-- EXTRACTED DATA follows --
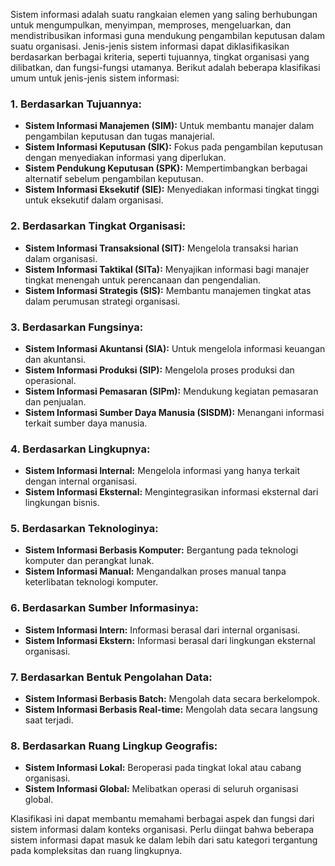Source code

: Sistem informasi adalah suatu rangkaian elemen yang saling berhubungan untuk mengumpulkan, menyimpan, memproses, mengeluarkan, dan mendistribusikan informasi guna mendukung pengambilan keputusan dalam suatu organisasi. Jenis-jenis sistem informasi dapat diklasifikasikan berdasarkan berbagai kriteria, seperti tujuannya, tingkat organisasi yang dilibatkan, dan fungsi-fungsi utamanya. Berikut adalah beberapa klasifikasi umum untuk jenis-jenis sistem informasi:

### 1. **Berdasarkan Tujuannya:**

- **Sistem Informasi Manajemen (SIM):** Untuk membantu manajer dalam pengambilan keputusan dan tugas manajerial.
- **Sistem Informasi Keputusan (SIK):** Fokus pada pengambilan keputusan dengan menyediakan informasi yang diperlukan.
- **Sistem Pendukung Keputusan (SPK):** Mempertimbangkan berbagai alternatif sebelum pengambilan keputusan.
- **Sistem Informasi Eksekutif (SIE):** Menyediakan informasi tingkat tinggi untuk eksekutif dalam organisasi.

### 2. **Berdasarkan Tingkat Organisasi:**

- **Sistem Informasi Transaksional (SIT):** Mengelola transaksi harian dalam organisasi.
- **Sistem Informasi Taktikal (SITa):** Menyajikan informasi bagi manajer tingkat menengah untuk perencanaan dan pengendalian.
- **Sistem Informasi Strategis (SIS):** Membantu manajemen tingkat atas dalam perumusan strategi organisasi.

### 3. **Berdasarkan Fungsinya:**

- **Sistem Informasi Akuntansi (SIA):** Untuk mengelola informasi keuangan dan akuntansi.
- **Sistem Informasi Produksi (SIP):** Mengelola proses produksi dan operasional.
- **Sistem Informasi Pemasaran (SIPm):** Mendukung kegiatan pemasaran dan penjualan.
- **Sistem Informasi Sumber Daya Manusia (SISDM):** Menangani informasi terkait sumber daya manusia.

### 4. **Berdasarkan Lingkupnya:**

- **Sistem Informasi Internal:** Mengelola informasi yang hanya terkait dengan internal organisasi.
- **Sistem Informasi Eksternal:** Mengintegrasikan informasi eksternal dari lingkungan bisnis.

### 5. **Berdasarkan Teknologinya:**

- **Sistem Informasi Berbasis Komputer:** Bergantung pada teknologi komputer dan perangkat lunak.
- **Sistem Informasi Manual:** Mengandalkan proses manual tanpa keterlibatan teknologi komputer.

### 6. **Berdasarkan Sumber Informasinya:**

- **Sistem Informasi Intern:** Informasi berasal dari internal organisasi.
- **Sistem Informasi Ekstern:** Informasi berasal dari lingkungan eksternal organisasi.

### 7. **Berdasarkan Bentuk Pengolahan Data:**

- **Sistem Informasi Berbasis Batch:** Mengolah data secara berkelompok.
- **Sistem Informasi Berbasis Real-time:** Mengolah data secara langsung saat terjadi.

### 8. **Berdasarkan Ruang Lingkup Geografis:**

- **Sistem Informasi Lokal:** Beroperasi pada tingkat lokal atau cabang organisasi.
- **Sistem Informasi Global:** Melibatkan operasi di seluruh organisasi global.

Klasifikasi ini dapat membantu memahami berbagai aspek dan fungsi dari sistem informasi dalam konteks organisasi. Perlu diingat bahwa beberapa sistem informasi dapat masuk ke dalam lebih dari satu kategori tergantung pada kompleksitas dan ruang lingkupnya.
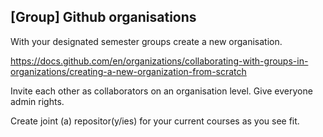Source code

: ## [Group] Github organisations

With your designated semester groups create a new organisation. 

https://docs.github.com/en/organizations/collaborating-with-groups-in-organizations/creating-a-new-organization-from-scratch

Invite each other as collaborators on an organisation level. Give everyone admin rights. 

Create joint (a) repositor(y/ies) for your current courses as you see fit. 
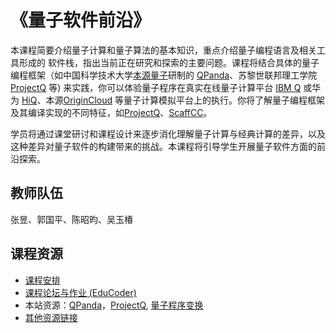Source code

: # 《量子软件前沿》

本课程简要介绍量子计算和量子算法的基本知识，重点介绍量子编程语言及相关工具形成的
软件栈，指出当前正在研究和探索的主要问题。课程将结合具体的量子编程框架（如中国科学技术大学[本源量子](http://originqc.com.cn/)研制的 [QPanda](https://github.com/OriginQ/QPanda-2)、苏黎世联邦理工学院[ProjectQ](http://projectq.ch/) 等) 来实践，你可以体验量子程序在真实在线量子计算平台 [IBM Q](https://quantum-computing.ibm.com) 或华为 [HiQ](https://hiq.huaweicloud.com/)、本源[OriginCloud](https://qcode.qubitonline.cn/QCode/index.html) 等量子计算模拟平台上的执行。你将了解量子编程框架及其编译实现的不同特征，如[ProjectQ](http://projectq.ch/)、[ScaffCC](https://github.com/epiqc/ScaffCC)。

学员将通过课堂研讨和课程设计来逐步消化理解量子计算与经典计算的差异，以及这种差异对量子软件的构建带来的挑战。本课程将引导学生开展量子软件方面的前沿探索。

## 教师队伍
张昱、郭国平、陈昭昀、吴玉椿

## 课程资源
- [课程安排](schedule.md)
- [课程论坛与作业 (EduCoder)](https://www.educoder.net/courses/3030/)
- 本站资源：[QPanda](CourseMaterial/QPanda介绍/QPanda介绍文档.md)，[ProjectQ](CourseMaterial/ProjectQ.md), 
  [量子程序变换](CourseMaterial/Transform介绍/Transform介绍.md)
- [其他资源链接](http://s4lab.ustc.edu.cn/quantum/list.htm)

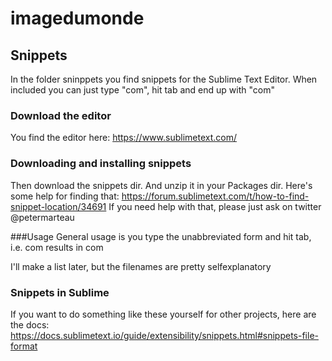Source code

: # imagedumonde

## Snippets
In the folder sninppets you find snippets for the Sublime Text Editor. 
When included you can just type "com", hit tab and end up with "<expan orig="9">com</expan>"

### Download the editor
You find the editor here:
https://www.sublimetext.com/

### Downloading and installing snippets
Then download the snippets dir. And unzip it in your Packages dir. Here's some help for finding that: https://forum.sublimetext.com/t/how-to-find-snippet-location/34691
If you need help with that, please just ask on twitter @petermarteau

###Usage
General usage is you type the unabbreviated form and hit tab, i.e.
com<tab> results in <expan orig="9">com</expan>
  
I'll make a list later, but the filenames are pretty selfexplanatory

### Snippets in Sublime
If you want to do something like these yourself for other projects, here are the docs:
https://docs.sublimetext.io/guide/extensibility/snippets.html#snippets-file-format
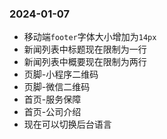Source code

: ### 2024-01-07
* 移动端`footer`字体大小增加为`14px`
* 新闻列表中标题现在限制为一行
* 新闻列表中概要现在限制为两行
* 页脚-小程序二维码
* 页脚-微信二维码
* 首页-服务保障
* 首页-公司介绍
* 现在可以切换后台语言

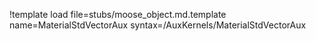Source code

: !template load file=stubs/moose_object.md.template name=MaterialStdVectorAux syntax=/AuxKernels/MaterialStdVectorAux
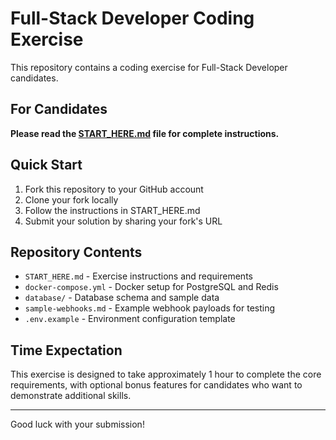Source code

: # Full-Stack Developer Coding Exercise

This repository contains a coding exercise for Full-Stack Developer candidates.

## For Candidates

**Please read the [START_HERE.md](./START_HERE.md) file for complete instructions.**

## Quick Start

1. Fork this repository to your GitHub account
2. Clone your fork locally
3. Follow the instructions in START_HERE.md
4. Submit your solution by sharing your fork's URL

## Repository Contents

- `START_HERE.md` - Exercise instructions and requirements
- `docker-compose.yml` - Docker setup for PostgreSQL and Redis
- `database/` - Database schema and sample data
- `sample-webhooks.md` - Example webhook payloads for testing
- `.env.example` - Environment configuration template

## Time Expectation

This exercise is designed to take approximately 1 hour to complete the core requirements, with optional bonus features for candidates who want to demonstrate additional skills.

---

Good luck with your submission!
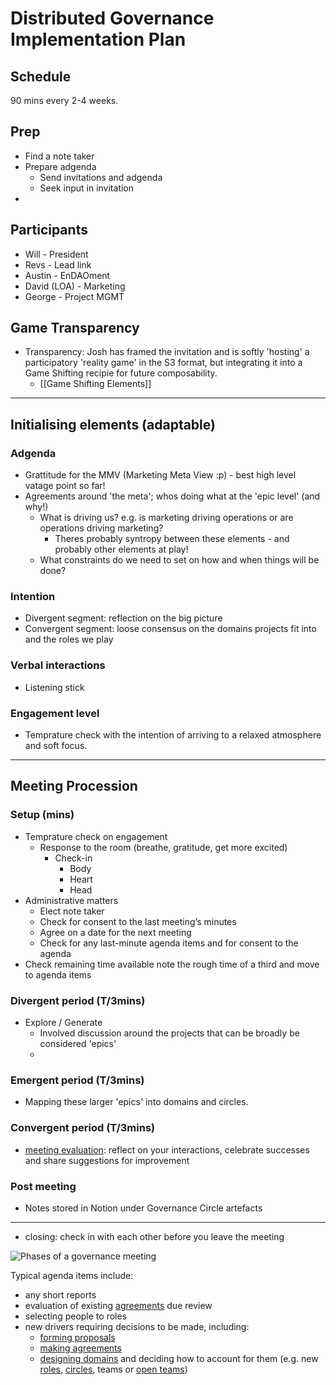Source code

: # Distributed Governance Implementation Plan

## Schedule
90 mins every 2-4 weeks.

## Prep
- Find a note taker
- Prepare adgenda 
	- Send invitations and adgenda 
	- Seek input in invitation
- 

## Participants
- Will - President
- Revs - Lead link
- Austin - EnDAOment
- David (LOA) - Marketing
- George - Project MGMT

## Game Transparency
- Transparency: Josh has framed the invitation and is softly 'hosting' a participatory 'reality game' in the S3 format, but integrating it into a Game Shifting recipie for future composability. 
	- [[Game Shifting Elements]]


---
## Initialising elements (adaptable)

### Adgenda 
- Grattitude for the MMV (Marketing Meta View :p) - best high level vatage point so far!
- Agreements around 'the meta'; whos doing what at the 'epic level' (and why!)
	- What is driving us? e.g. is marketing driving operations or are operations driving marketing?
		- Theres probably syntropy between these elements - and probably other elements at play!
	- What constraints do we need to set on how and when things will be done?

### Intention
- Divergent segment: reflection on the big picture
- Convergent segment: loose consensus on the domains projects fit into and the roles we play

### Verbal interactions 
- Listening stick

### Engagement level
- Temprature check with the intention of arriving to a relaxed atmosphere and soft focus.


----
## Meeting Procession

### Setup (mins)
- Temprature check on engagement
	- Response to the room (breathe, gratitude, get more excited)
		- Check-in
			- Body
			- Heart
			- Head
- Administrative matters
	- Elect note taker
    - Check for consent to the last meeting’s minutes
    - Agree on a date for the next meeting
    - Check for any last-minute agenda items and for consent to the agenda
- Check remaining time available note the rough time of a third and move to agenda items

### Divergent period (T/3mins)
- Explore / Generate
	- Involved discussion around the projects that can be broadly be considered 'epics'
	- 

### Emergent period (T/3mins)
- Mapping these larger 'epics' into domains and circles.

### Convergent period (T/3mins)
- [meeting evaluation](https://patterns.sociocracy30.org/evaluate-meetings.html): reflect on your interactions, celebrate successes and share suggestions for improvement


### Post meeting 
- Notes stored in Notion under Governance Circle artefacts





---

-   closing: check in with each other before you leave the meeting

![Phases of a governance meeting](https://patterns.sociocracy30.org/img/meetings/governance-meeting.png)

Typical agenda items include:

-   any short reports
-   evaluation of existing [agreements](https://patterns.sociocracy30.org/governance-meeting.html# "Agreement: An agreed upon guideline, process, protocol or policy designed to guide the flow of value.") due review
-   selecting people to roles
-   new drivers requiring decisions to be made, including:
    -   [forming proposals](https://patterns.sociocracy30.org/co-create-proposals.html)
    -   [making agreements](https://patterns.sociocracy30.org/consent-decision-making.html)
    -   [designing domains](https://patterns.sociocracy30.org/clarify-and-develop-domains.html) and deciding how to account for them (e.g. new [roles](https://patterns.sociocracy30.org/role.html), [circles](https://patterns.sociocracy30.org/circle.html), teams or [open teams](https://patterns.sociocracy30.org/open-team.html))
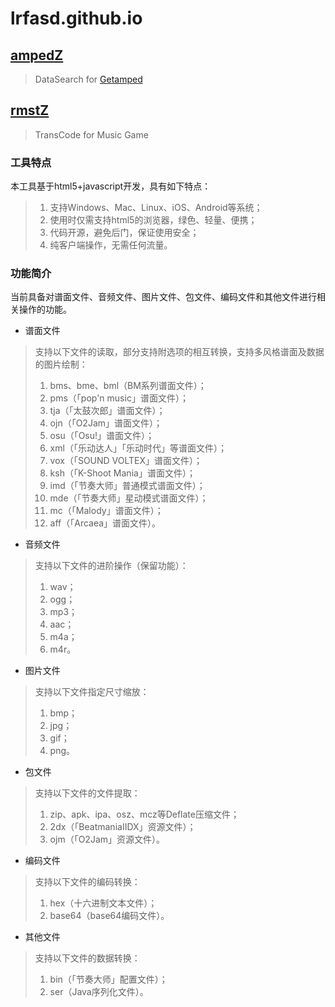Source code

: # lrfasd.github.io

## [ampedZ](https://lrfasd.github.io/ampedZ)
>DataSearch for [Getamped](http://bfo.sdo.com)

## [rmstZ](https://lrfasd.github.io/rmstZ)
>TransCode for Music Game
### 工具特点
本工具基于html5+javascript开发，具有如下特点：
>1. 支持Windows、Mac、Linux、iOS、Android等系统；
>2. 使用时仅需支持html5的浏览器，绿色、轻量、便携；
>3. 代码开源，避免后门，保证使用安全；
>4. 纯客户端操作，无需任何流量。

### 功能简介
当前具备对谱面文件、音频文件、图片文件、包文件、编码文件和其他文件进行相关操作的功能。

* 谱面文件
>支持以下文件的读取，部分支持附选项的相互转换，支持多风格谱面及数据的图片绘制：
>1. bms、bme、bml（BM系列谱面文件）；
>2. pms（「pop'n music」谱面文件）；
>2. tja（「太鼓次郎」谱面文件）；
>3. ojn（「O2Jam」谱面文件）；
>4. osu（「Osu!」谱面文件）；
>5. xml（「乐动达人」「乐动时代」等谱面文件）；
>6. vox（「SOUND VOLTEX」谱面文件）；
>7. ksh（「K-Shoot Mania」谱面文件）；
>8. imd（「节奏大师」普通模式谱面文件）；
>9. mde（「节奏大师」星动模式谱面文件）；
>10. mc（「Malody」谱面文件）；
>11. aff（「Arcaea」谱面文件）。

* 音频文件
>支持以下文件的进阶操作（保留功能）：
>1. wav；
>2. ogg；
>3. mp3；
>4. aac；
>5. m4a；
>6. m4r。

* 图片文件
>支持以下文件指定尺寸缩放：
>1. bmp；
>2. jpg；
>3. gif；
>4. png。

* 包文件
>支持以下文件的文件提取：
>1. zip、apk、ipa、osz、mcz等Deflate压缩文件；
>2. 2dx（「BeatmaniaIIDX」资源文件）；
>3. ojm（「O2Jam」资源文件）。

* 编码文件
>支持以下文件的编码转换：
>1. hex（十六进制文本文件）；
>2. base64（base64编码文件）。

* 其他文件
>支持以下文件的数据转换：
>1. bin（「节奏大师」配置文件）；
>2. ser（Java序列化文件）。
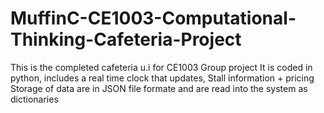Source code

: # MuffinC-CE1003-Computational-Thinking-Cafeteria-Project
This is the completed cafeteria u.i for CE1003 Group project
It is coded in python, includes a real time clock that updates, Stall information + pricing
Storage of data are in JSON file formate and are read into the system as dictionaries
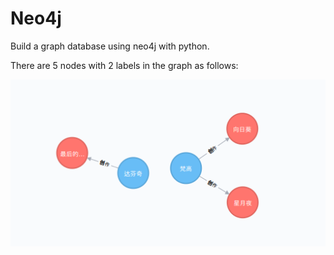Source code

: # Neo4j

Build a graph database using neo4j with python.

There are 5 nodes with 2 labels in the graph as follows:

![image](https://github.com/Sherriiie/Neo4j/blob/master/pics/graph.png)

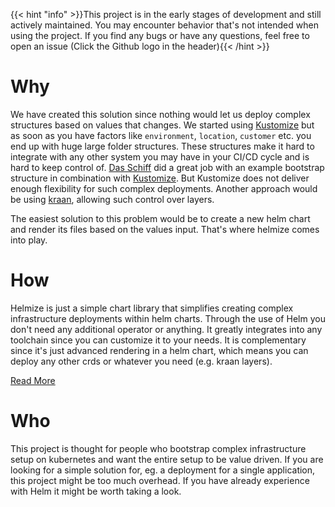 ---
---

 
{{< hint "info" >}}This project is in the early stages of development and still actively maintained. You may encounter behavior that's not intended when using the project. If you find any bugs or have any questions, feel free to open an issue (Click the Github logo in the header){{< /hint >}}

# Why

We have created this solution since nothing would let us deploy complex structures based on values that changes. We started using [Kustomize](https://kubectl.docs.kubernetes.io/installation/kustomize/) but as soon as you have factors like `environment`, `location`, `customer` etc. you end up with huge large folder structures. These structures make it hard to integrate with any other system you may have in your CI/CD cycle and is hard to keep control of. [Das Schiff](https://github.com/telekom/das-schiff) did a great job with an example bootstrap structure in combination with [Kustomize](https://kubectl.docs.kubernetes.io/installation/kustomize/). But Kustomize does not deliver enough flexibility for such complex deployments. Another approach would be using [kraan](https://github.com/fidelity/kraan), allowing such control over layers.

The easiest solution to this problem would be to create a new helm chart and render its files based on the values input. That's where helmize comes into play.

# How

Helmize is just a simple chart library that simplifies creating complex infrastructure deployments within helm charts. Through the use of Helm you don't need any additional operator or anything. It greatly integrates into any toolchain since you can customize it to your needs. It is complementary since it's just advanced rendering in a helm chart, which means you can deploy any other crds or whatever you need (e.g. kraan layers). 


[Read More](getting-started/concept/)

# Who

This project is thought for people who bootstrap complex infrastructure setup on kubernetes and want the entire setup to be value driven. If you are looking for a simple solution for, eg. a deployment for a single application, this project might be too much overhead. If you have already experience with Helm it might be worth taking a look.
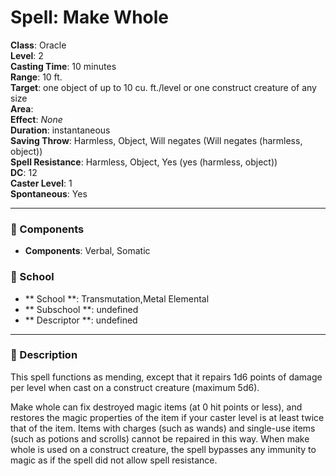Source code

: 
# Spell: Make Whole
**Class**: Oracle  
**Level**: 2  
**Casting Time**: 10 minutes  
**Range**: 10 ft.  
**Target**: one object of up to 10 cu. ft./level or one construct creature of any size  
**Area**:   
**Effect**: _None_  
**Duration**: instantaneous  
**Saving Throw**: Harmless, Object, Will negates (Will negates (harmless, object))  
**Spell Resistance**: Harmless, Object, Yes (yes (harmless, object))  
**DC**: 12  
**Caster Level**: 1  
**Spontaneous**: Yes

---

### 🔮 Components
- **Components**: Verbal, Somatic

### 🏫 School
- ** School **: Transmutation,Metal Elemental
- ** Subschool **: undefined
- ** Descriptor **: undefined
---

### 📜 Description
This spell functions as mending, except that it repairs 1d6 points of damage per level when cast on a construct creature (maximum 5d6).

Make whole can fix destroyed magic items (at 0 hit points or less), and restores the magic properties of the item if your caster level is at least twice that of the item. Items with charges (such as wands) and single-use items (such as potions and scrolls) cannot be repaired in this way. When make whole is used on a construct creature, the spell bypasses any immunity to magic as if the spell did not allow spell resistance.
-- EXTRACTED DATA concluded --
* WHAT YOU ARE ASKED TO DO: Reproduce only the lines above, starting at the line with "- Check remaining" and ending at the line with "### Convergent period (T/3mins)", exactly as written.

* ANSWER:
- Check remaining time available note the rough time of a third and move to agenda items

### Divergent period (T/3mins)
- Explore / Generate
	- Involved discussion around the projects that can be broadly be considered 'epics'
	- 

### Emergent period (T/3mins)
- Mapping these larger 'epics' into domains and circles.

### Convergent period (T/3mins)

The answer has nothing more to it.